● **EXERCISE**:
Give back exactly the lines of the material below that start at the line containing "- ✨ Expected graduation date is May 2022" and end at the line containing "- 🔭 I’m currently working on ...", and no others.
»»
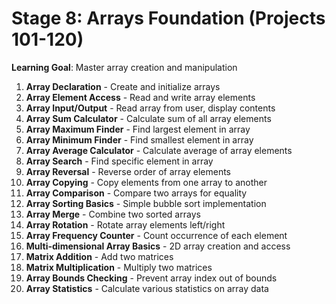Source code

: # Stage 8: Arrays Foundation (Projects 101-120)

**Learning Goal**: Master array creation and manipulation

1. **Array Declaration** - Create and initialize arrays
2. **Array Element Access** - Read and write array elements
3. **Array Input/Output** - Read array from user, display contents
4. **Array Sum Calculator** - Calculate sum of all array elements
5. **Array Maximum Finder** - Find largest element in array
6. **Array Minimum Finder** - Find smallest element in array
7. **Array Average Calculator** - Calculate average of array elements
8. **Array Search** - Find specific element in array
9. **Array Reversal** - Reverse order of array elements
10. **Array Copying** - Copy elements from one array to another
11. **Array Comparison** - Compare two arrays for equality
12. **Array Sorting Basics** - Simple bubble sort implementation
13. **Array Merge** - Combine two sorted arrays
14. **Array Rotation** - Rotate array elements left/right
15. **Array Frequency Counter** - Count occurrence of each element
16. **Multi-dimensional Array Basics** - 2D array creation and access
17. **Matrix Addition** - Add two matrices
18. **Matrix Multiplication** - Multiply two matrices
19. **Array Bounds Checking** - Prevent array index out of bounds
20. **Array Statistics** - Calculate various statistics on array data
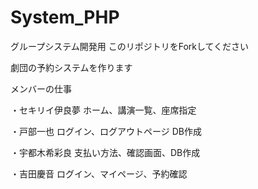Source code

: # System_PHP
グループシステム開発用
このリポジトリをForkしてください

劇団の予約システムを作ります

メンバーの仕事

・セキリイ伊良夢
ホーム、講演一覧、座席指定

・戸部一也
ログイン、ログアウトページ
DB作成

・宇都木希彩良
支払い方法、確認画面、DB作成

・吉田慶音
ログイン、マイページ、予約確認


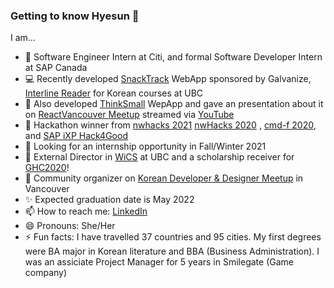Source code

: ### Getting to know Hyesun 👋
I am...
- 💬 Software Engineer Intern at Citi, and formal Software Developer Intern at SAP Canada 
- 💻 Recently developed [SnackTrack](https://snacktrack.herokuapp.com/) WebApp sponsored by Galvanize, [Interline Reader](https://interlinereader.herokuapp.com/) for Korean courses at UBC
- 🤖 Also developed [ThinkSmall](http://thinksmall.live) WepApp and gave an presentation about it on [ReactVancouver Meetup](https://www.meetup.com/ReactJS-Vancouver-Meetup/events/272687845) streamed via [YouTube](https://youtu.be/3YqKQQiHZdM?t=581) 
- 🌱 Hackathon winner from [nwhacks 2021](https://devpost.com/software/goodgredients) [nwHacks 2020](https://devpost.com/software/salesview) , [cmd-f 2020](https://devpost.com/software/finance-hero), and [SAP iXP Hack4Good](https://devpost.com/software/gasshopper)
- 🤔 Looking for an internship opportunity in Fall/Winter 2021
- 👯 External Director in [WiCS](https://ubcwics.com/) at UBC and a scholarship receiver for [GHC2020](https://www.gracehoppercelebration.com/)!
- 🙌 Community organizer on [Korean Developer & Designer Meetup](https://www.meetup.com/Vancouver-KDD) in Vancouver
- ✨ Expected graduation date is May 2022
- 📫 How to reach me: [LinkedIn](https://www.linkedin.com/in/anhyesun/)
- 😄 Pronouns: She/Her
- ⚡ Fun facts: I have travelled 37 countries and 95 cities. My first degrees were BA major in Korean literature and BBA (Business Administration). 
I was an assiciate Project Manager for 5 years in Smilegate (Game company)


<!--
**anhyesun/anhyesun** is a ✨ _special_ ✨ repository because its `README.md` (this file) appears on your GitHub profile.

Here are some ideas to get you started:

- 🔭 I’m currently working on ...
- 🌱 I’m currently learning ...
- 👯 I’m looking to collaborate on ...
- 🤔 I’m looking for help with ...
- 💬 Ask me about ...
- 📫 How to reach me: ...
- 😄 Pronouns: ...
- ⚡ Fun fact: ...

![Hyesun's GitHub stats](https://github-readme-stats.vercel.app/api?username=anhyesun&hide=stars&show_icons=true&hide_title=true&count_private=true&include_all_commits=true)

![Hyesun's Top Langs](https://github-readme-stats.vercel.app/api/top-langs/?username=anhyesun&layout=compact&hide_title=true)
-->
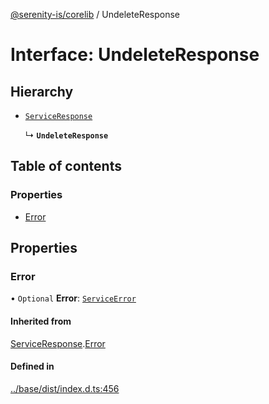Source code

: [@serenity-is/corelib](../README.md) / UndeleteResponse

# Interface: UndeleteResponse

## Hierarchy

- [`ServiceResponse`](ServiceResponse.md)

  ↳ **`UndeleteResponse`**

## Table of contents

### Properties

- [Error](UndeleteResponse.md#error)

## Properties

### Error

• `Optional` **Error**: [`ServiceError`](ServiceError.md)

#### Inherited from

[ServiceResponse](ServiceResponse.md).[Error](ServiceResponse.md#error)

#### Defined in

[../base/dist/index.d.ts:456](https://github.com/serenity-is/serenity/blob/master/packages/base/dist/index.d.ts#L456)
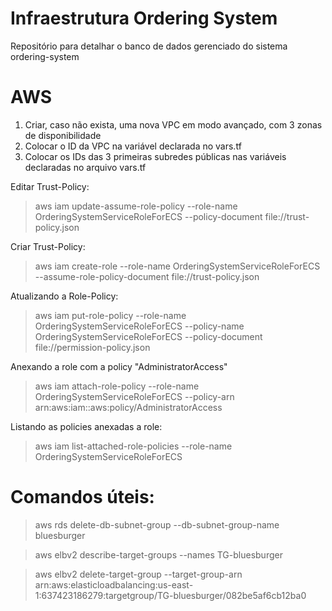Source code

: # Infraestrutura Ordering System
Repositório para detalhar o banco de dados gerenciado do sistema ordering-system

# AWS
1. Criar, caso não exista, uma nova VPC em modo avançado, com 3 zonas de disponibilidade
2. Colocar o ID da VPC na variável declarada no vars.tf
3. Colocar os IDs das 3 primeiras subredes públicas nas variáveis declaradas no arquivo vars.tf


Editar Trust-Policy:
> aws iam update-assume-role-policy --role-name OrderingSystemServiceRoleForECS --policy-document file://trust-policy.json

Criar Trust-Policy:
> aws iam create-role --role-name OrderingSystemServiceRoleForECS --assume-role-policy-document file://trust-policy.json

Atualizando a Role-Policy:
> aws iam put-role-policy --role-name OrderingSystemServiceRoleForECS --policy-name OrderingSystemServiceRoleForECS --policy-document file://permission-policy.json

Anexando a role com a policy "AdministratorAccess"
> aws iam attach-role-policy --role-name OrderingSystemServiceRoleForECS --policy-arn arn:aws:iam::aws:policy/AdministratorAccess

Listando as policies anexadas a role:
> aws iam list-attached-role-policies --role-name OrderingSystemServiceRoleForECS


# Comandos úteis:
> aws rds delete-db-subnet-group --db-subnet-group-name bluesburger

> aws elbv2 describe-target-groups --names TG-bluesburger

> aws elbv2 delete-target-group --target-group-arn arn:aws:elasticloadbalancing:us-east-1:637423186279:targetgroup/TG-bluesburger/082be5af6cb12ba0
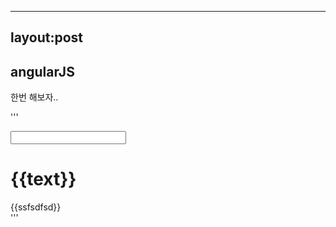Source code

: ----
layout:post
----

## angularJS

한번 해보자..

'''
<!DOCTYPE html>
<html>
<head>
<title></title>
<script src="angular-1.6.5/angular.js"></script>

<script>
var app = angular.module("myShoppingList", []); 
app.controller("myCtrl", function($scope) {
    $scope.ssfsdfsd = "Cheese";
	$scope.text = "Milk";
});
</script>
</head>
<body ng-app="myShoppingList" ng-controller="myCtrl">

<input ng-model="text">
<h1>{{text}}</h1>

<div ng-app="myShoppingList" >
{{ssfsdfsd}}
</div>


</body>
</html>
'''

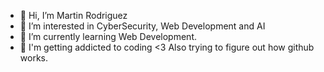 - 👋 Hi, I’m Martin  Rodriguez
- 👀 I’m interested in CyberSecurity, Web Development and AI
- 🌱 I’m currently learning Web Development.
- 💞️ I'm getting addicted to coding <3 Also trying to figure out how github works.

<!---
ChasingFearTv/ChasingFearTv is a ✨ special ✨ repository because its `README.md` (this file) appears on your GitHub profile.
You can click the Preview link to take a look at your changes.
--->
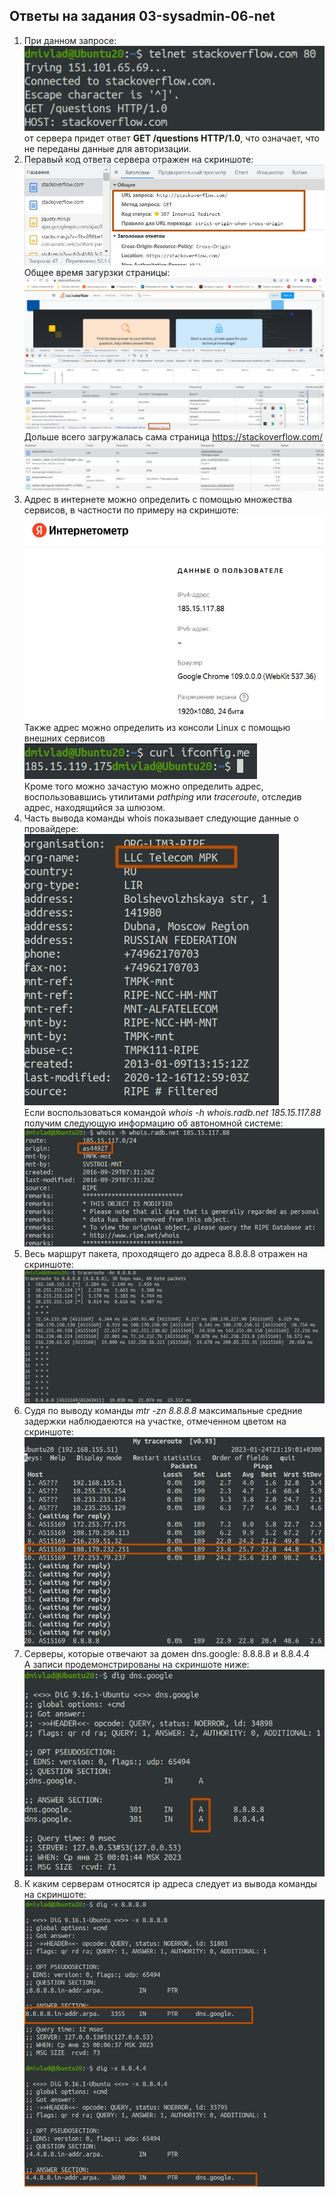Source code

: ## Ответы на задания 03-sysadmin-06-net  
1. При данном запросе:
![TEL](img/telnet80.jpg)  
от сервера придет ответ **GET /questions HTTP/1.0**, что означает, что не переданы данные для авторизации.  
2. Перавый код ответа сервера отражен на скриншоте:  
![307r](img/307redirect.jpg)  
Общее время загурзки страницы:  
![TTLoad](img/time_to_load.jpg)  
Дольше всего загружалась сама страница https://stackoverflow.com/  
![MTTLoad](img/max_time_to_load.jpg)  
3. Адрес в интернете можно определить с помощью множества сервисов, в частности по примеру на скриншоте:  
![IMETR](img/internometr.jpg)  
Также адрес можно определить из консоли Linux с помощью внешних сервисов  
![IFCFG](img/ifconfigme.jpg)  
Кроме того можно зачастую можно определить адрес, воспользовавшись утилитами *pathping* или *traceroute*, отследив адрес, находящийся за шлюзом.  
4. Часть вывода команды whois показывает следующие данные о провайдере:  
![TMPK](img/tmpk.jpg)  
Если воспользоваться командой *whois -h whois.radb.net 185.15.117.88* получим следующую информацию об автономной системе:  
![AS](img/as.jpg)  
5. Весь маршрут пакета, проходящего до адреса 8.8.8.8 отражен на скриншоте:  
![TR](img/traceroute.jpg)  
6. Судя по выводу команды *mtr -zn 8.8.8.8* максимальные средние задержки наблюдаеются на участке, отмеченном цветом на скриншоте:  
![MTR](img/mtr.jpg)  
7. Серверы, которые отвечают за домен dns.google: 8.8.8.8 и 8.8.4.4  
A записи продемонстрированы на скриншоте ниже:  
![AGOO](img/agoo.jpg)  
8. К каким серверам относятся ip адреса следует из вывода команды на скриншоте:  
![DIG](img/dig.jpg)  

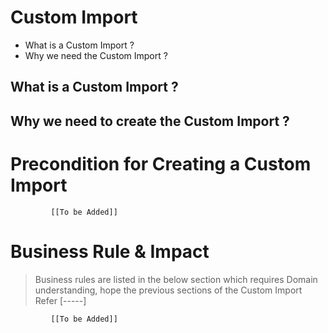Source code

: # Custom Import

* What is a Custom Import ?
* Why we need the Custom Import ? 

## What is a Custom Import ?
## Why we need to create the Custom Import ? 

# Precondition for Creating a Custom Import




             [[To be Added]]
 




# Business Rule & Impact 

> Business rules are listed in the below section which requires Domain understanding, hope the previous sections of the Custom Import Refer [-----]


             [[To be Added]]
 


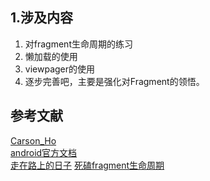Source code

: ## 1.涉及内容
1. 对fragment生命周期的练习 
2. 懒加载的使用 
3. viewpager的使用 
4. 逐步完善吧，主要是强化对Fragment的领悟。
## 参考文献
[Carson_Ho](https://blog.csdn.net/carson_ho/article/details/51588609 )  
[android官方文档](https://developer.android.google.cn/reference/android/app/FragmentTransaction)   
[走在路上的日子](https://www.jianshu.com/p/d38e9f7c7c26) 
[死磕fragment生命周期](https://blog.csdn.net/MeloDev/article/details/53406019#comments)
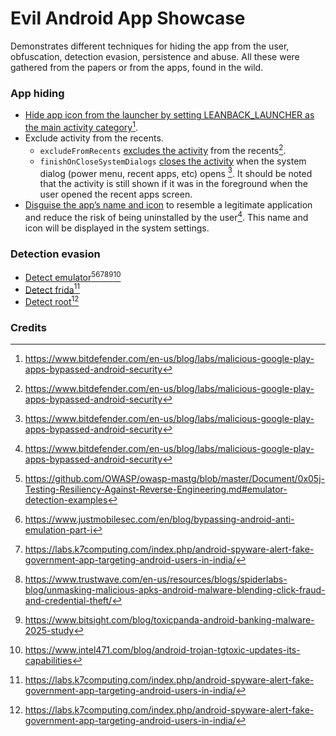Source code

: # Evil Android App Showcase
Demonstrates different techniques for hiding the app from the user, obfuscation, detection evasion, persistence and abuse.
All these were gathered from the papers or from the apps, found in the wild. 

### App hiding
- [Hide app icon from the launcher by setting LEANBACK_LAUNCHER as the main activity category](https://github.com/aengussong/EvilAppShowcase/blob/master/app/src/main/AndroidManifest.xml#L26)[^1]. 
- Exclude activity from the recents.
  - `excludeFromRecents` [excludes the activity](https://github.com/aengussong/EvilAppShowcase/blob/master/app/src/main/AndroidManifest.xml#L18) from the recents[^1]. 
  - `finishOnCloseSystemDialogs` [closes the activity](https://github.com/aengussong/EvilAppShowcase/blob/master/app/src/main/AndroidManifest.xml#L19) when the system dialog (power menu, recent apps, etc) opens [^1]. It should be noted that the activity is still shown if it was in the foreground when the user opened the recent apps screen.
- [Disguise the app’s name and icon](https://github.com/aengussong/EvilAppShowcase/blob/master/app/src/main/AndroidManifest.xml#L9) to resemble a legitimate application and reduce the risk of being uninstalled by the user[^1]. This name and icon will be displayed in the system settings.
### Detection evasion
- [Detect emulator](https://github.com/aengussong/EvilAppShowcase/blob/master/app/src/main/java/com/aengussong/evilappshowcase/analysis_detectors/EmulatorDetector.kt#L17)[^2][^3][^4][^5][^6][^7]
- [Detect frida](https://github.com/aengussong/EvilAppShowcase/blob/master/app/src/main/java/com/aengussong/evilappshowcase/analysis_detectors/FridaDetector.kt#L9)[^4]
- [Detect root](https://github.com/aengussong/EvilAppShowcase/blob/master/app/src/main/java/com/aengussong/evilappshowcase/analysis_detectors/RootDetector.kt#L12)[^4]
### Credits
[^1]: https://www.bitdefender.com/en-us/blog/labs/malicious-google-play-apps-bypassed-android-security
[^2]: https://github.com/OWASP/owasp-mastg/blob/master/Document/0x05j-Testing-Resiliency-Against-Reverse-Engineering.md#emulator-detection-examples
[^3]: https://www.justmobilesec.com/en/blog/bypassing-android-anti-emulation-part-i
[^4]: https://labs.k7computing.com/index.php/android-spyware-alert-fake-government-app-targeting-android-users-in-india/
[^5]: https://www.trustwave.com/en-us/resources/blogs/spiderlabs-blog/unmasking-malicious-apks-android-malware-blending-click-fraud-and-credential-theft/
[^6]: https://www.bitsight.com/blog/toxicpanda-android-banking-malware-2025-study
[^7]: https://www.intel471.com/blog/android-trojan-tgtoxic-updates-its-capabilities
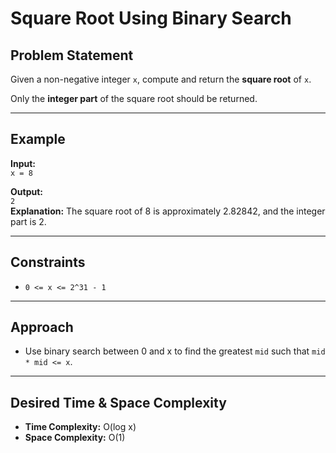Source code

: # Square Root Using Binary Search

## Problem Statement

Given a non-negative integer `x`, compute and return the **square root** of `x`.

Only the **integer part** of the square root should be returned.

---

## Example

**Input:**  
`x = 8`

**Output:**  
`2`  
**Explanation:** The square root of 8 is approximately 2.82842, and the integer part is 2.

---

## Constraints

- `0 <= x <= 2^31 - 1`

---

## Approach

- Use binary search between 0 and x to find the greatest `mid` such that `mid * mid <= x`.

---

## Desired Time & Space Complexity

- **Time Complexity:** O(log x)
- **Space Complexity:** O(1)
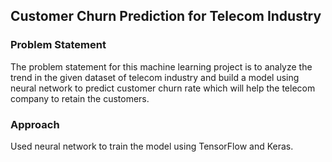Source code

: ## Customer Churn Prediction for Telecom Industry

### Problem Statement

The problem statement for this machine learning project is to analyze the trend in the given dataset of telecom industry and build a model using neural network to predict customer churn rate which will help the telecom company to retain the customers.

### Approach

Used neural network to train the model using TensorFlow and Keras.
««
● **REPLY TO THE EXERCISE**:
- ✨ Expected graduation date is May 2022
- 📫 How to reach me: [LinkedIn](https://www.linkedin.com/in/anhyesun/)
- 😄 Pronouns: She/Her
- ⚡ Fun facts: I have travelled 37 countries and 95 cities. My first degrees were BA major in Korean literature and BBA (Business Administration). 
I was an assiciate Project Manager for 5 years in Smilegate (Game company)


<!--
**anhyesun/anhyesun** is a ✨ _special_ ✨ repository because its `README.md` (this file) appears on your GitHub profile.

Here are some ideas to get you started:

- 🔭 I’m currently working on ...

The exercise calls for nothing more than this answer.